# EXERCISE BRIEF
In the entries below, find the string "nochmal" and return each line holding it.

# Collected data entries
..........
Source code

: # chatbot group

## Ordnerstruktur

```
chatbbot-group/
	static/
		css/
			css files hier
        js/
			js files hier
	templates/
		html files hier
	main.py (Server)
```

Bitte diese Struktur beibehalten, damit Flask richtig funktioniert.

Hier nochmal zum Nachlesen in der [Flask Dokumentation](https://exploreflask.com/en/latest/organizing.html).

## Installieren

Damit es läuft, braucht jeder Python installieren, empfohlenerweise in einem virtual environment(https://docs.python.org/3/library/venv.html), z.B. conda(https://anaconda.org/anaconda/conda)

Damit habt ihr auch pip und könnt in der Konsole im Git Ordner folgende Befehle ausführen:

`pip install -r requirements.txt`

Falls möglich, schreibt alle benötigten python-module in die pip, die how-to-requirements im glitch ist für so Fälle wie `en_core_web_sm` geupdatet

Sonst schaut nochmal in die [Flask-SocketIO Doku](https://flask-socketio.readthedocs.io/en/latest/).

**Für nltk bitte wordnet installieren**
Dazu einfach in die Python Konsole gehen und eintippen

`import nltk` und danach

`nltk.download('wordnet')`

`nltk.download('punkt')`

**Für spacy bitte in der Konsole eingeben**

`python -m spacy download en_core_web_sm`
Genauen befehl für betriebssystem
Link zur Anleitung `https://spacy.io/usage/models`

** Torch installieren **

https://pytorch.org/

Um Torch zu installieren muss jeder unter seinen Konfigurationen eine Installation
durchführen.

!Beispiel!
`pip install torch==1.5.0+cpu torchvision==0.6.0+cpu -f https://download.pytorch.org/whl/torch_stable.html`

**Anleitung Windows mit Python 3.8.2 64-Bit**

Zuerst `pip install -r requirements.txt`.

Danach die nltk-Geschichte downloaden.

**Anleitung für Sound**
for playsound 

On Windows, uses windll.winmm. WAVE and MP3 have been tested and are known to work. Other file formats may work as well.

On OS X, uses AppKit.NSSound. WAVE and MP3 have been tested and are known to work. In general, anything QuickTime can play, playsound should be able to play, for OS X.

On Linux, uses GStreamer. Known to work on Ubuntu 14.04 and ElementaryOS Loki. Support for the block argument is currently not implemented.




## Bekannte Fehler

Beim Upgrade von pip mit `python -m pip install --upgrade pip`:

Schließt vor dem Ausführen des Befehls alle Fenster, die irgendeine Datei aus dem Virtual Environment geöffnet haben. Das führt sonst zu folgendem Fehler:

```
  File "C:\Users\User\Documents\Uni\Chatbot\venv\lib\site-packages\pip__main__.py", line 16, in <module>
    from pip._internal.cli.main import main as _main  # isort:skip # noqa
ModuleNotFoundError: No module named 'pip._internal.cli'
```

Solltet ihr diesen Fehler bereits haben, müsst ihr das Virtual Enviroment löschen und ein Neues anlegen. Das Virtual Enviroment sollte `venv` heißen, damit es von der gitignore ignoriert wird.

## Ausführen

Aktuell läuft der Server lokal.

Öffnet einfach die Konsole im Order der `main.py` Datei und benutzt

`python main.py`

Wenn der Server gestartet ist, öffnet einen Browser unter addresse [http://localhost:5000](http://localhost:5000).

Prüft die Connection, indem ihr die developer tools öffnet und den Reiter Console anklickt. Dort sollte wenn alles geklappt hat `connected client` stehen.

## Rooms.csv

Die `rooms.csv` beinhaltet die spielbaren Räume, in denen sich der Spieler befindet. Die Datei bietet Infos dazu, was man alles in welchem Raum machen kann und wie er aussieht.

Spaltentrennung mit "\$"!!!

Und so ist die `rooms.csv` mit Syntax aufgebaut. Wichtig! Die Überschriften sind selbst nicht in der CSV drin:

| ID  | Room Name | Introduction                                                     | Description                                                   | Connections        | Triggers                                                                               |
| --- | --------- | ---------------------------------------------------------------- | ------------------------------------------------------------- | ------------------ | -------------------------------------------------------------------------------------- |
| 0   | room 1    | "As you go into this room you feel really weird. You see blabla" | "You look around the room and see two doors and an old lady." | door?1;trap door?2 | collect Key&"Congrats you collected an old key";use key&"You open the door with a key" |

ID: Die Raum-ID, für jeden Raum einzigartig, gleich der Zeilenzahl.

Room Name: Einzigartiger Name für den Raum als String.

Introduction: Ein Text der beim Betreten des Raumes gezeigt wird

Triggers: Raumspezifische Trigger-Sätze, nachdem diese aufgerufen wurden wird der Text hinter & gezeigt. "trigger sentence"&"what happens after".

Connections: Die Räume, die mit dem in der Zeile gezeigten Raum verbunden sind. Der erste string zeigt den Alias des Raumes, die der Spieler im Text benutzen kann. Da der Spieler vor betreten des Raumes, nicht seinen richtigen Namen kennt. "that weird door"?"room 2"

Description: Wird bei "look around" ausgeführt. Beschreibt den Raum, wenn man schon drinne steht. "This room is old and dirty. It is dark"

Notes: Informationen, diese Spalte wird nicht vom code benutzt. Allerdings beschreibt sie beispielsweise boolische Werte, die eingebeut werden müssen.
..........
# TASK OUTPUT
Hier nochmal zum Nachlesen in der [Flask Dokumentation](https://exploreflask.com/en/latest/organizing.html).
Sonst schaut nochmal in die [Flask-SocketIO Doku](https://flask-socketio.readthedocs.io/en/latest/).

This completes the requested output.